* DATASET ENTRIES
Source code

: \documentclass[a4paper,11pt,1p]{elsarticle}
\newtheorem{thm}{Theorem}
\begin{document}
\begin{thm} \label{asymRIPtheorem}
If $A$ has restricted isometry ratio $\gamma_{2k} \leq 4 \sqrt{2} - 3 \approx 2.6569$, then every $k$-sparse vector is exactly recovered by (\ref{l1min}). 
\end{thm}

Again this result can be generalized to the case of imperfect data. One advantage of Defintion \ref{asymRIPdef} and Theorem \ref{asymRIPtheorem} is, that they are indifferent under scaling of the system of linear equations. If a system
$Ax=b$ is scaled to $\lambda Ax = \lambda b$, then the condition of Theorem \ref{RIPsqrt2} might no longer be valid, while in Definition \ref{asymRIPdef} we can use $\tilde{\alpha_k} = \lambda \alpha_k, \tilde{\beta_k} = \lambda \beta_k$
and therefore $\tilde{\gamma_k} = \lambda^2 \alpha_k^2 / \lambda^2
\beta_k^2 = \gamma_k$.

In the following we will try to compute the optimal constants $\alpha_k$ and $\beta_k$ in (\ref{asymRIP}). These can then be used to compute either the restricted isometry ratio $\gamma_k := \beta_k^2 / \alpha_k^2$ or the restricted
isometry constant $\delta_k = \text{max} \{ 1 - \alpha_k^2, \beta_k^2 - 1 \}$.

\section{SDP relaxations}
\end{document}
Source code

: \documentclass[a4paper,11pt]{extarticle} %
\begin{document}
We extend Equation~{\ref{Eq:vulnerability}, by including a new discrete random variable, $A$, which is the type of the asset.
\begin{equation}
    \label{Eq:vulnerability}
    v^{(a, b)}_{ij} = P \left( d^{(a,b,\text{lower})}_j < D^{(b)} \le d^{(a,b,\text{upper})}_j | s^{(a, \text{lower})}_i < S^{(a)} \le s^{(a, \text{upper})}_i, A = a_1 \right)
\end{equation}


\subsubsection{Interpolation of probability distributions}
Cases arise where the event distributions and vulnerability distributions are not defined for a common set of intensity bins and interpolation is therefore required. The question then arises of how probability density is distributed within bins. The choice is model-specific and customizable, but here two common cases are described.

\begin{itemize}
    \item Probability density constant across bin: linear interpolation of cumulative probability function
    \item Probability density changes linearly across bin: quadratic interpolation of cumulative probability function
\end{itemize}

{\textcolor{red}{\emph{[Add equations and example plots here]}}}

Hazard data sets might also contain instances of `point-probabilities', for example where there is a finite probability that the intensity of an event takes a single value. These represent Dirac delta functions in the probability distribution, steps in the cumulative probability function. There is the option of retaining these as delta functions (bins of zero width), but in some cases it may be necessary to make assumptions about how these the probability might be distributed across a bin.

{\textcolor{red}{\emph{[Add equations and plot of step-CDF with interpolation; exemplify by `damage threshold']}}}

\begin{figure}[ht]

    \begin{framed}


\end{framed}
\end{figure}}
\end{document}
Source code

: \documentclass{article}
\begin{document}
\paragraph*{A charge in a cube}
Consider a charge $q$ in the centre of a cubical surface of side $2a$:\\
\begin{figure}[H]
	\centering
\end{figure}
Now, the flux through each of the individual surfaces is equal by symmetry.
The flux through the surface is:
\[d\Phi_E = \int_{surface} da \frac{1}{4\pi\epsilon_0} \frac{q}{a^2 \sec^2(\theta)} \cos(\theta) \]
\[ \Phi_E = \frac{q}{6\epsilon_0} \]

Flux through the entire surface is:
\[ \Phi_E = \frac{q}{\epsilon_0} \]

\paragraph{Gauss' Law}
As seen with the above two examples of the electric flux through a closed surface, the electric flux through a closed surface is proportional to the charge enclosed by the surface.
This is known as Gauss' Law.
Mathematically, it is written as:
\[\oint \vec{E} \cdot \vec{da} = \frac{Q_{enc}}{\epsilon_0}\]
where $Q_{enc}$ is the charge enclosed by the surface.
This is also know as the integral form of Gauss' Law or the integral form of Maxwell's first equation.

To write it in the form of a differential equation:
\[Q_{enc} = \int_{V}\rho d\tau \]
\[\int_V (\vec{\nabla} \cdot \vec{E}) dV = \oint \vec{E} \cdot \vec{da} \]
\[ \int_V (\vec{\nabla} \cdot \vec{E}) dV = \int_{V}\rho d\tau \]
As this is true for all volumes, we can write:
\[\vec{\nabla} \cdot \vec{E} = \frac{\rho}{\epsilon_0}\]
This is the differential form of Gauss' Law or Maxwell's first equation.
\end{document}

* YOUR TASK
Could you copy every line from the records that mentions the word "restricted"?

* THE COMPLETED TASK
If $A$ has restricted isometry ratio $\gamma_{2k} \leq 4 \sqrt{2} - 3 \approx 2.6569$, then every $k$-sparse vector is exactly recovered by (\ref{l1min}). 
In the following we will try to compute the optimal constants $\alpha_k$ and $\beta_k$ in (\ref{asymRIP}). These can then be used to compute either the restricted isometry ratio $\gamma_k := \beta_k^2 / \alpha_k^2$ or the restricted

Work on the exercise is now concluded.